Search the data below for "menyediakan"; list each line that holds it.
[EXERCISE MATERIALS]
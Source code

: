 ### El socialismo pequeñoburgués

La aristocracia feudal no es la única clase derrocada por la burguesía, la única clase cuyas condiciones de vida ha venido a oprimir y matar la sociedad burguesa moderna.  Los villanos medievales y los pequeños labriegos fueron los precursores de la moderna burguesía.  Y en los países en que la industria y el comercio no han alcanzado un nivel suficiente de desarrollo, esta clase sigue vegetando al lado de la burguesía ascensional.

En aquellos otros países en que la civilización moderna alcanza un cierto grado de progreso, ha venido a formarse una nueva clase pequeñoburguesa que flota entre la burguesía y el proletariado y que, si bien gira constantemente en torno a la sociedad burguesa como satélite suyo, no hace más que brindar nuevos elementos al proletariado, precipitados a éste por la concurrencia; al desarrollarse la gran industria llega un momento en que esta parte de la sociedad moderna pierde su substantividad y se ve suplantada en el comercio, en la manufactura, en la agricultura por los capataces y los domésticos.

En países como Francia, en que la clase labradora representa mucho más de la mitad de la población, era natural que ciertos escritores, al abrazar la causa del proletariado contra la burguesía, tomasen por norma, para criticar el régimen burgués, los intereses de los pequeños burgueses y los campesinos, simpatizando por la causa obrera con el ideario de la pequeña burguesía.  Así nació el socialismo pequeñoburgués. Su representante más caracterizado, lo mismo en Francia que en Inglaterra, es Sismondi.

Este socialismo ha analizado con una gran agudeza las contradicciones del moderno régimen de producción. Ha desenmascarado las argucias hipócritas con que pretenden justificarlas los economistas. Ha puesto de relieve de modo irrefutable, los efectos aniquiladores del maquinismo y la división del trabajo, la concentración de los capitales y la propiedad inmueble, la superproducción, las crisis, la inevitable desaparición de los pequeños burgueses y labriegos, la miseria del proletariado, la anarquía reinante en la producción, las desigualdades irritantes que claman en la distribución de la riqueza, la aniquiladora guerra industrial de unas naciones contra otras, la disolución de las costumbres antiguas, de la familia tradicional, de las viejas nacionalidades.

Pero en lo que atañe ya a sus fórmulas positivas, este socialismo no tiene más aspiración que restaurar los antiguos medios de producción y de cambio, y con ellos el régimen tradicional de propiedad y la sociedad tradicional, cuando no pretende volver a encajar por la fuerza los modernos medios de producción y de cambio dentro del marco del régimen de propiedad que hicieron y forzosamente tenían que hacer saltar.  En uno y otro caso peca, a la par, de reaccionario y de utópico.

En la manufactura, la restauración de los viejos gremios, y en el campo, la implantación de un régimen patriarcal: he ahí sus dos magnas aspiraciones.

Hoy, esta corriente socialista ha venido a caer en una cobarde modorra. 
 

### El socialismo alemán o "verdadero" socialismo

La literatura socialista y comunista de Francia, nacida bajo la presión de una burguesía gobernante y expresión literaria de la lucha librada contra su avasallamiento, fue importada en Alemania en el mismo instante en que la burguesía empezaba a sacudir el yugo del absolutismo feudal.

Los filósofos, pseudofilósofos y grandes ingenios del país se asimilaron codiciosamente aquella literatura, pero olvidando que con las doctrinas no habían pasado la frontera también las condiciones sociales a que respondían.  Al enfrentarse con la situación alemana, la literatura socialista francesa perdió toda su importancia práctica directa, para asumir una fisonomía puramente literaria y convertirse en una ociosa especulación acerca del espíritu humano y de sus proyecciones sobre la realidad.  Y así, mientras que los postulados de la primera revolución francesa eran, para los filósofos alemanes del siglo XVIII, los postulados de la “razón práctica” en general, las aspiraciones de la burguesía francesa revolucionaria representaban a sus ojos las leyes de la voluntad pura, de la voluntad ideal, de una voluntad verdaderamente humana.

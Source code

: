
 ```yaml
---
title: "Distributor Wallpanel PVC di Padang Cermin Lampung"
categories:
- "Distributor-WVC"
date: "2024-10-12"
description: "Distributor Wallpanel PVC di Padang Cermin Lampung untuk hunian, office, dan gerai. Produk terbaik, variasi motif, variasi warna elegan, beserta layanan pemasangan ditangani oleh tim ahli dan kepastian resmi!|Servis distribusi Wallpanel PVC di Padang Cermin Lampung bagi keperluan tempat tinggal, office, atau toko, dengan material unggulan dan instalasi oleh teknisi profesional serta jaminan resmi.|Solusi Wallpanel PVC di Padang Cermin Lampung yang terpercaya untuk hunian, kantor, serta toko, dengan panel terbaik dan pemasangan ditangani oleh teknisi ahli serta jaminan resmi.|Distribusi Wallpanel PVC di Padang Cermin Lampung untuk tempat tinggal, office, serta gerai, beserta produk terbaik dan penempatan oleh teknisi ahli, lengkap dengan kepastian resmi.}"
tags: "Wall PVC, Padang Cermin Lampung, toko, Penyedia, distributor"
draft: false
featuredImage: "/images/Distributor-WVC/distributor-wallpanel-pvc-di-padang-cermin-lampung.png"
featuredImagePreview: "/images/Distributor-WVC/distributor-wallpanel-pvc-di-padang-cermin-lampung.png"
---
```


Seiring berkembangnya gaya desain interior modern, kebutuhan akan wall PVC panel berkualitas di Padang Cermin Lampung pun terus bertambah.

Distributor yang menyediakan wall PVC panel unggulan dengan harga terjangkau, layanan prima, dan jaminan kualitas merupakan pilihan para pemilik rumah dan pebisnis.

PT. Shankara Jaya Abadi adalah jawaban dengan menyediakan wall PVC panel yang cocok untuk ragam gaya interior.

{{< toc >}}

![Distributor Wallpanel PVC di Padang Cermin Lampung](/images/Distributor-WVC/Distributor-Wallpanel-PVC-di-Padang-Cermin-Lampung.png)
[/EXERCISE MATERIALS]
• **EXERCISE SOLUTION**:
Distributor yang menyediakan wall PVC panel unggulan dengan harga terjangkau, layanan prima, dan jaminan kualitas merupakan pilihan para pemilik rumah dan pebisnis.
PT. Shankara Jaya Abadi adalah jawaban dengan menyediakan wall PVC panel yang cocok untuk ragam gaya interior.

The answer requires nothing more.